I first learned of Jennifer Lee's memoir My Ex is Having Sex With Rex in a review on C.L. Hanson's blog. It sounded like an interesting book so I put it on my Amazon.com wishlist, but never got around to buying it until my brother got it for me this Christmas. It's a quick and entertaining read and provides an enlightening look at a mixed-orientation marriage and its aftermath from the perspective of a woman whose husband has left her for a man.
(As a side note, I always find it interesting when people talk about how the woman's perspective is generally ignored in the discussion of gay men marrying women, because the extent of what I've come across on the topic are books like this and Carol Lynn Pearson's Good-Bye, I Love You and Amity Buxton's The Other Side of the Closet, which are all about women who are divorced from gay men. Since the rise of the blogosphere I've seen a lot of married and divorced gay men blogging and a few lesbians here and there, but what I've seen very little of is straight women who are currently married to gay men, a lack I'm hoping to remedy a bit with the series of interviews I'm doing on Northern Lights.)
I admit to having a hard time, when reading this book and Pearson's, of taking these accounts of another person's experience as just that--another person's experience. It's too easy for me to read about Lee and her ex-husband and say, "Oh, that's just like FoxyJ and me" or "That's nothing like our relationship." It's too easy to look at others' experiences and see them as omens of things to come, to see the pain these women have felt as pain I will inevitably cause the woman I love.
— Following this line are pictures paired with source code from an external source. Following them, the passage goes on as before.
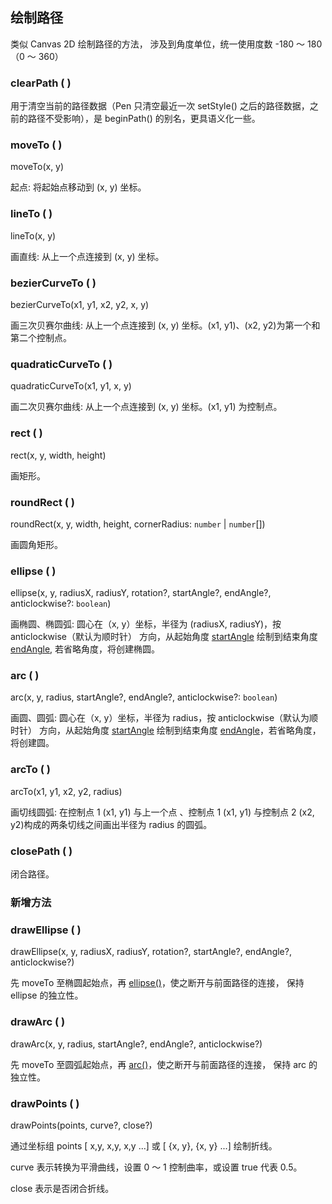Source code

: ## 绘制路径

类似 Canvas 2D 绘制路径的方法， 涉及到角度单位，统一使用度数 -180 ～ 180（0 ～ 360）

### clearPath ( )

用于清空当前的路径数据（Pen 只清空最近一次 setStyle() 之后的路径数据，之前的路径不受影响），是 beginPath() 的别名，更具语义化一些。

### moveTo ( )

moveTo(x, y)

起点: 将起始点移动到 (x, y) 坐标。

### lineTo ( )

lineTo(x, y)

画直线: 从上一个点连接到 (x, y) 坐标。

### bezierCurveTo ( )

bezierCurveTo(x1, y1, x2, y2, x, y)

画三次贝赛尔曲线: 从上一个点连接到 (x, y) 坐标。(x1, y1)、(x2, y2)为第一个和第二个控制点。

### quadraticCurveTo ( )

quadraticCurveTo(x1, y1, x, y)

画二次贝赛尔曲线: 从上一个点连接到 (x, y) 坐标。(x1, y1) 为控制点。

### rect ( )

rect(x, y, width, height)

画矩形。

### roundRect ( )

roundRect(x, y, width, height, cornerRadius: `number` | `number`[])

画圆角矩形。

### ellipse ( )

ellipse(x, y, radiusX, radiusY, rotation?, startAngle?, endAngle?, anticlockwise?: `boolean`)

画椭圆、椭圆弧: 圆心在（x, y）坐标，半径为 (radiusX, radiusY)，按 anticlockwise（默认为顺时针） 方向，从起始角度 [startAngle](../interface/math/Math.md#rotation) 绘制到结束角度 [endAngle](../interface/math/Math.md#rotation), 若省略角度，将创建椭圆。

### arc ( )

arc(x, y, radius, startAngle?, endAngle?, anticlockwise?: `boolean`)

画圆、圆弧: 圆心在（x, y）坐标，半径为 radius，按 anticlockwise（默认为顺时针） 方向，从起始角度 [startAngle](../interface/math/Math.md#rotation) 绘制到结束角度 [endAngle](../interface/math/Math.md#rotation)，若省略角度，将创建圆。

### arcTo ( )

arcTo(x1, y1, x2, y2, radius)

画切线圆弧: 在控制点 1 (x1, y1) 与上一个点 、控制点 1 (x1, y1) 与控制点 2 (x2, y2)构成的两条切线之间画出半径为 radius 的圆弧。

### closePath ( )

闭合路径。

### 新增方法

### drawEllipse ( ) <Badge type="tip" text="new" />

drawEllipse(x, y, radiusX, radiusY, rotation?, startAngle?, endAngle?, anticlockwise?)

先 moveTo 至椭圆起始点，再 [ellipse()](#ellipse)，使之断开与前面路径的连接， 保持 ellipse 的独立性。

### drawArc ( ) <Badge type="tip" text="new" />

drawArc(x, y, radius, startAngle?, endAngle?, anticlockwise?)

先 moveTo 至圆弧起始点，再 [arc()](#arc)，使之断开与前面路径的连接， 保持 arc 的独立性。

### drawPoints ( ) <Badge type="tip" text="new" />

drawPoints(points, curve?, close?)

通过坐标组 points [ x,y, x,y, x,y ...] 或 [ {x, y}, {x, y} ...] 绘制折线。

curve 表示转换为平滑曲线，设置 0 ～ 1 控制曲率，或设置 true 代表 0.5。

close 表示是否闭合折线。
At the same time, I'm bothered by statements Lee makes like "Bottom line: There's no hope of having a committed, connected, love-at-the-very-core-of-your-being marriage between a straight woman and a gay man." Really? Really? Have you based that statement on researched scientific data? I will never argue with Lee or anyone else who has come to that conclusion about her own marriage. I would not even argue with anyone who came to that conclusion about a potential marriage she chose not to enter upon learning her fiance was gay. But I have a hard time accepting such blanket statements made regarding all straight-gay marriages. This is not a matter of me defending my personal experience; I would have and did say the same thing when Foxy and I were separated with the intention of divorcing.
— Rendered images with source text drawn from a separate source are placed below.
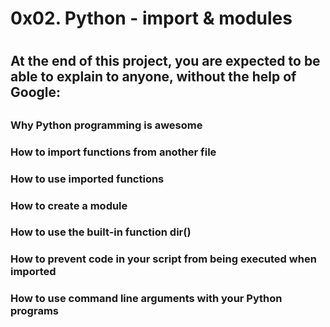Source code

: # 0x02. Python - import & modules
#
## At the end of this project, you are expected to be able to explain to anyone, without the help of Google:
##
### Why Python programming is awesome
### How to import functions from another file
### How to use imported functions
### How to create a module
### How to use the built-in function dir()
### How to prevent code in your script from being executed when imported
### How to use command line arguments with your Python programs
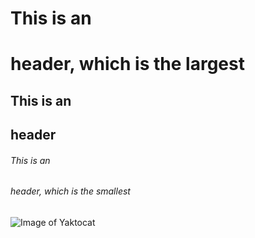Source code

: # This is an <h1> header, which is the largest
## This is an <h2> header
###### This is an <h6> header, which is the smallest
  
  ![Image of Yaktocat](https://octodex.github.com/images/yaktocat.png)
That said, I enjoyed My Ex is Having Sex With Rex. It's the honest story of a woman who was thrown unknowingly into a really crappy situation and is now in the midst of making the best of it. Quite admirably, she's concerned not only with making the best of it for herself but also for her children, her ex-husband, and everyone else involved. Even her conclusions about the impossibility of mixed-orientation marriages seem to be coming from her charitable attempt to view the end of her marriage and the pain it's caused her not as the result of her ex-husband's decision to leave but as an inevitable result of their situation. Ultimately Lee comes to a conclusion similar to one I came to this summer: it's not about whether she's happier now as a single woman than she was married to a gay man; she had a happy life as a married woman and she's made a happy life for herself now. In both situations there have been pain and joy. Lee's story is one of recognizing the past and possible futures for what they are and living in the present.
As for how it all applies to FoxyJ and me, well, that's for us to decide.